Le spleen est désormais un mal américain. Olivier Guez s’en est rendu compte vers la fin de son road trip à travers les Etats-Unis pendant l’été 2011. Et de ce constat il a écrit American Spleen, à la fois reportage gonzo et enquête journalistique. Planté devant le Mont Rushmore, cette falaise monumentale où les visages de George Washington, Thomas Jefferson, Abraham Lincoln et Theodore Roosevelt ont été gravés dans la roche il y a un siècle, l’auteur est profondément marqué par le spectacle sordide de touristes obèses en bermuda. Coincé dans la cafétéria du monument par temps de pluie, à manger des fritures répugnantes, il se laisse aller à sa propre interprétation du tableau qui l’entoure : "Leur corpulence extravagante trahit un manque d’énergie et de volonté. Une aboulie existentielle […] Elle révèle l’ennui, l’abandon, le renoncement à la séduction, à l’estime de soi, au sexe probablement." Les symptômes sont très proches du spleen que Baudelaire décrit à sa mère dans une lettre en 1859 : "Ce que je sens, c'est un immense découragement, une sensation d'isolement insupportable, une peur perpétuelle d'un malheur vague, une défiance complète de mes forces, une absence totale de désirs, une impossibilité de trouver un amusement quelconque".

Le constat est dur, et comme il l’admet lui-même, probablement empiré par son propre état psychique après tout ce temps passé sur la route. Mais, pour lui, c’est le fil conducteur qui relie toutes ses rencontres au pays de Barack Obama. En passant par Washington D.C, New York, Atlanta, l’Arizona ou le Montana, partout il retrouve des gens dans un état de profonde dépression ou de paranoïa.

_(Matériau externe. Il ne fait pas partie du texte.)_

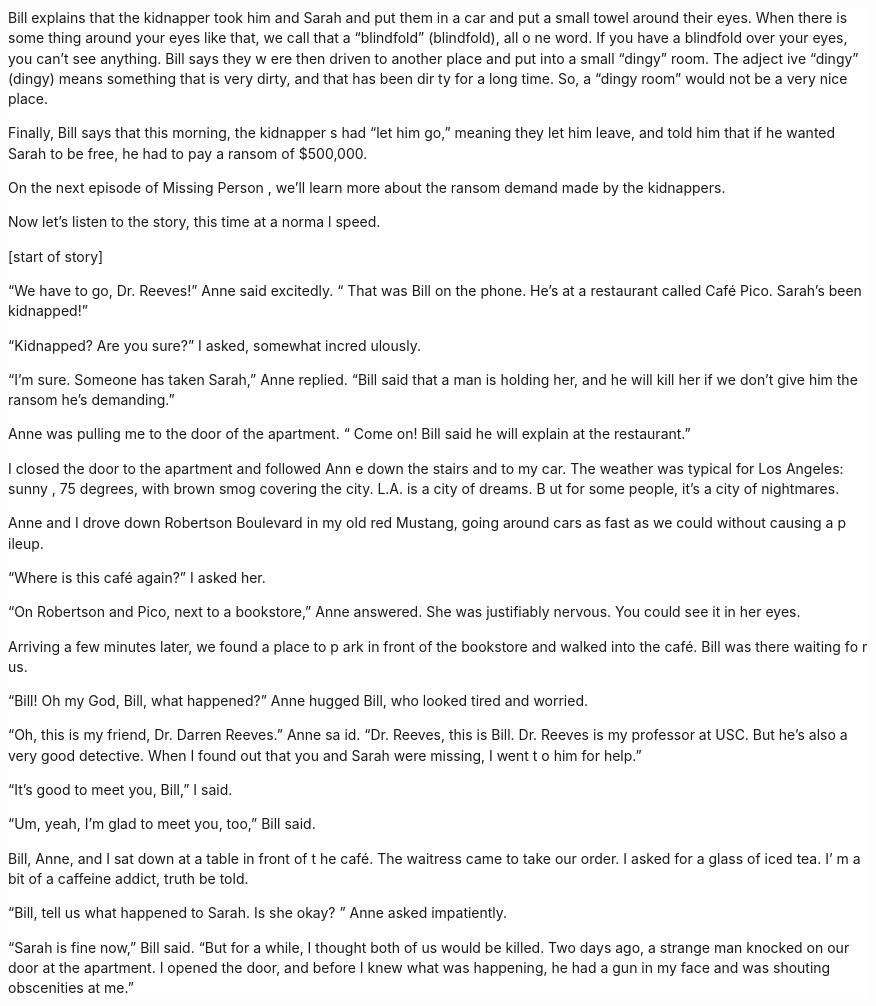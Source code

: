 Bill explains that the kidnapper took him and Sarah  and put them in a car and put a small towel around their eyes. When there is some thing around your eyes like that, we call that a “blindfold” (blindfold), all o ne word. If you have a blindfold over your eyes, you can’t see anything. Bill says they w ere then driven to another place and put into a small “dingy” room. The adject ive “dingy” (dingy) means something that is very dirty, and that has been dir ty for a long time. So, a “dingy room” would not be a very nice place. 

Finally, Bill says that this morning, the kidnapper s had “let him go,” meaning they let him leave, and told him that if he wanted Sarah  to be free, he had to pay a ransom of $500,000.  

On the next episode of Missing Person , we’ll learn more about the ransom demand made by the kidnappers. 

Now let’s listen to the story, this time at a norma l speed. 

[start of story] 

“We have to go, Dr. Reeves!” Anne said excitedly. “ That was Bill on the phone. He’s at a restaurant called Café Pico. Sarah’s been  kidnapped!” 

“Kidnapped? Are you sure?” I asked, somewhat incred ulously. 

“I’m sure. Someone has taken Sarah,” Anne replied. “Bill said that a man is holding her, and he will kill her if we don’t give him the ransom he’s demanding.”  

Anne was pulling me to the door of the apartment. “ Come on! Bill said he will explain at the restaurant.”  

I closed the door to the apartment and followed Ann e down the stairs and to my car. The weather was typical for Los Angeles: sunny , 75 degrees, with brown smog covering the city. L.A. is a city of dreams. B ut for some people, it’s a city of nightmares. 

Anne and I drove down Robertson Boulevard in my old  red Mustang, going around cars as fast as we could without causing a p ileup. 

“Where is this café again?” I asked her. 

“On Robertson and Pico, next to a bookstore,” Anne answered. She was justifiably nervous. You could see it in her eyes. 

Arriving a few minutes later, we found a place to p ark in front of the bookstore and walked into the café. Bill was there waiting fo r us. 

“Bill! Oh my God, Bill, what happened?” Anne hugged  Bill, who looked tired and worried. 

“Oh, this is my friend, Dr. Darren Reeves.” Anne sa id. “Dr. Reeves, this is Bill. Dr. Reeves is my professor at USC. But he’s also a very  good detective. When I found out that you and Sarah were missing, I went t o him for help.” 

“It’s good to meet you, Bill,” I said. 

“Um, yeah, I’m glad to meet you, too,” Bill said. 

Bill, Anne, and I sat down at a table in front of t he café. The waitress came to take our order. I asked for a glass of iced tea. I’ m a bit of a caffeine addict, truth be told. 

“Bill, tell us what happened to Sarah. Is she okay? ” Anne asked impatiently. 

“Sarah is fine now,” Bill said. “But for a while, I  thought both of us would be killed. Two days ago, a strange man knocked on our door at the apartment. I opened the door, and before I knew what was happening, he had a gun in my face and was shouting obscenities at me.”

Dans la première partie du livre, Olivier Guez part à la rencontre de ceux qui construisent et analysent le discours politique américain actuel. Et que ce soit face aux premiers Tea Partiers ou aux têtes pensantes de think tanks conservateurs et libertariens comme le Cato Institute ou the Heritage Foundation, ou même des penseurs libéraux comme Francis Fukuyama ou Fareed Zakaria, le sentiment le plus prégnant est celui d’une déception énorme et d’un pessimisme qui sied peu à l’idée qu’on peut encore se faire de l’Amérique.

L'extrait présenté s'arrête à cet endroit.